12 New, Improved, and Deprecated Modules

Python 2.2


12 New, Improved, and Deprecated Modules

As usual, Python's standard library received a number of enhancements and bug fixes. Here's a partial list of the most notable changes, sorted alphabetically by module name. Consult the Misc/NEWS file in the source tree for a more complete list of changes, or look through the CVS logs for all the details.

  • The asyncore module's loop() function now has a count parameter that lets you perform a limited number of passes through the polling loop. The default is still to loop forever.

  • The base64 module now has more complete RFC 3548 support for Base64, Base32, and Base16 encoding and decoding, including optional case folding and optional alternative alphabets. (Contributed by Barry Warsaw.)

  • The bisect module now has an underlying C implementation for improved performance. (Contributed by Dmitry Vasiliev.)

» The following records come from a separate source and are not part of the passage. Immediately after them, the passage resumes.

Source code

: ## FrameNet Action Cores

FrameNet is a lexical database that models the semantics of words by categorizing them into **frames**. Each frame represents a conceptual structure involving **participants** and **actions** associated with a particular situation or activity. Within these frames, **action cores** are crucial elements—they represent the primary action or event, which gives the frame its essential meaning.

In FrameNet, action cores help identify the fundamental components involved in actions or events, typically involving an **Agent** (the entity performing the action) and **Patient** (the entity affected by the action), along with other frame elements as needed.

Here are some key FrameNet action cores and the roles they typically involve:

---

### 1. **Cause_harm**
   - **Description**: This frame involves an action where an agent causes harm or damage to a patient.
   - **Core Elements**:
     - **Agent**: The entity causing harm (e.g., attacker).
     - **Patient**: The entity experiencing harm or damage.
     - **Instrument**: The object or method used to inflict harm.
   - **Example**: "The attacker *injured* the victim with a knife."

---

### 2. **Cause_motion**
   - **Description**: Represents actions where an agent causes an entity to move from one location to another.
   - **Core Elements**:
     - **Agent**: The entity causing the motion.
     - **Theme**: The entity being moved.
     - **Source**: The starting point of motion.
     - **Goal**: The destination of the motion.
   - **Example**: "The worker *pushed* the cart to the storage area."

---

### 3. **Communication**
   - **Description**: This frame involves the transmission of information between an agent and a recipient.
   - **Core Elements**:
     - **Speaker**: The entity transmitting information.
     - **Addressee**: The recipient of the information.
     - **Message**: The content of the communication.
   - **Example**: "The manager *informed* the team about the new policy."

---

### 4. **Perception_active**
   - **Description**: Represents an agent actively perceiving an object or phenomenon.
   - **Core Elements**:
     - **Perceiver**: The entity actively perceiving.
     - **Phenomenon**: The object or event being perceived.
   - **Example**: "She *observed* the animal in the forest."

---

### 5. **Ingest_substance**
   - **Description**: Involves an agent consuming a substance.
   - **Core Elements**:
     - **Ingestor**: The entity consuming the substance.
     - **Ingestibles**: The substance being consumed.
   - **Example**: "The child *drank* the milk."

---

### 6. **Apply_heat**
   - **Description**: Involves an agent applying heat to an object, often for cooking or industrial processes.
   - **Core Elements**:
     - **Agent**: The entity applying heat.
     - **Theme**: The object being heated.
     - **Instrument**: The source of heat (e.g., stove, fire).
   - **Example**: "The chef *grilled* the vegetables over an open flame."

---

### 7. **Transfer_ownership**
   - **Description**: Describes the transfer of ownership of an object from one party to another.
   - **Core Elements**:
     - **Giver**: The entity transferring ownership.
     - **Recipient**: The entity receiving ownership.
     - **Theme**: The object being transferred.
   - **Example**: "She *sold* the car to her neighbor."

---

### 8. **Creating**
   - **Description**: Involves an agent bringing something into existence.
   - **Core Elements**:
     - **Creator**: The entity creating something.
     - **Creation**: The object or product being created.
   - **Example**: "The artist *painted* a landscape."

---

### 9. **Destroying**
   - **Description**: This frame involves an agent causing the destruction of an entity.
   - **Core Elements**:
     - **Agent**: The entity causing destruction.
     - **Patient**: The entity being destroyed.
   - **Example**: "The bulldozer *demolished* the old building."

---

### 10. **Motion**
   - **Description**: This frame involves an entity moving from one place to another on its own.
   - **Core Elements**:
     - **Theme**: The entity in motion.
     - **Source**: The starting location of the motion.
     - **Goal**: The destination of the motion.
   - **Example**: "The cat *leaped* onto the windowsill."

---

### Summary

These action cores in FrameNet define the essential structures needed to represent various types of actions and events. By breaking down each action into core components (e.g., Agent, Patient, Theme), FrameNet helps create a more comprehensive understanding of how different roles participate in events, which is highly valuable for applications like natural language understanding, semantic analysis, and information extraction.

  • The CJKCodecs collections of East Asian codecs, maintained by Hye-Shik Chang, was integrated into 2.4. The new encodings are:

    • Chinese (PRC): gb2312, gbk, gb18030, big5hkscs, hz
    • Chinese (ROC): big5, cp950
    • Japanese: cp932, euc-jis-2004, euc-jp, euc-jisx0213, iso-2022-jp, iso-2022-jp-1, iso-2022-jp-2, iso-2022-jp-3, iso-2022-jp-ext, iso-2022-jp-2004, shift-jis, shift-jisx0213, shift-jis-2004
    • Korean: cp949, euc-kr, johab, iso-2022-kr

  • Some other new encodings were added: HP Roman8, ISO_8859-11, ISO_8859-16, PCTP-154, and TIS-620.

  • The UTF-8 and UTF-16 codecs now cope better with receiving partial input. Previously the StreamReader class would try to read more data, making it impossible to resume decoding from the stream. The read() method will now return as much data as it can and future calls will resume decoding where previous ones left off. (Implemented by Walter Dörwald.)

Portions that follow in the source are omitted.